Only the count is needed. Count the lines below with the word "label" in them.
─── INPUT ───
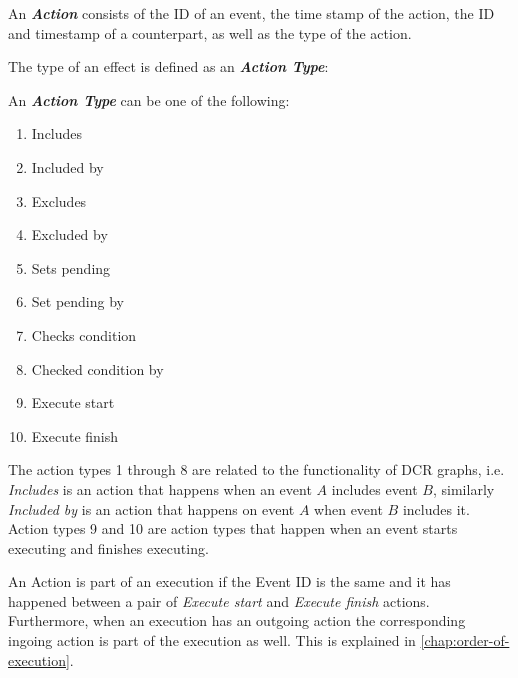 	\begin{definition}
		An \textit{\textbf{Action}} consists of the ID of an event, the time stamp of the action, the ID and timestamp of a counterpart, as well as  the type of the action.
	\end{definition}
	
	\newpar	The type of an effect is defined as an \textit{\textbf{Action Type}}:
	
	\begin{definition}
        \label{def:actiontype}
		An \textit{\textbf{Action Type}} can be one of the following:
		\begin{multicols}{3}
			\begin{enumerate}
				\item Includes\label{actiontype:includes}
				\item Included by\label{actiontype:includedby}
				\item Excludes\label{actiontype:excludes}
				\item Excluded by\label{actiontype:excludedby}
				\item Sets pending\label{actiontype:setspending}
				\item Set pending by\label{actiontype:setpendingby}
				\item Checks condition\label{actiontype:checkscondition}
				\item Checked condition by\label{actiontype:checkedconditionby}
				\item Execute start
				\item Execute finish
			\end{enumerate}
		\end{multicols}
	\end{definition}
	
	\newpar The action types 1 through 8 are related to the functionality of DCR graphs, i.e. \textit{Includes} is an action that happens when an event $A$ includes event $B$, similarly \textit{Included by} is an action that happens on event $A$ when event $B$ includes it. Action types 9 and 10 are action types that happen when an event starts executing and finishes executing. 
    
    \newpar
    An Action is part of an execution if the Event ID is the same and it has happened between a pair of \textit{Execute start} and \textit{Execute finish} actions. Furthermore, when an execution has an outgoing action the corresponding ingoing action is part of the execution as well. This is explained in \autoref{chap:order-of-execution}.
───
• ANSWER AREA
9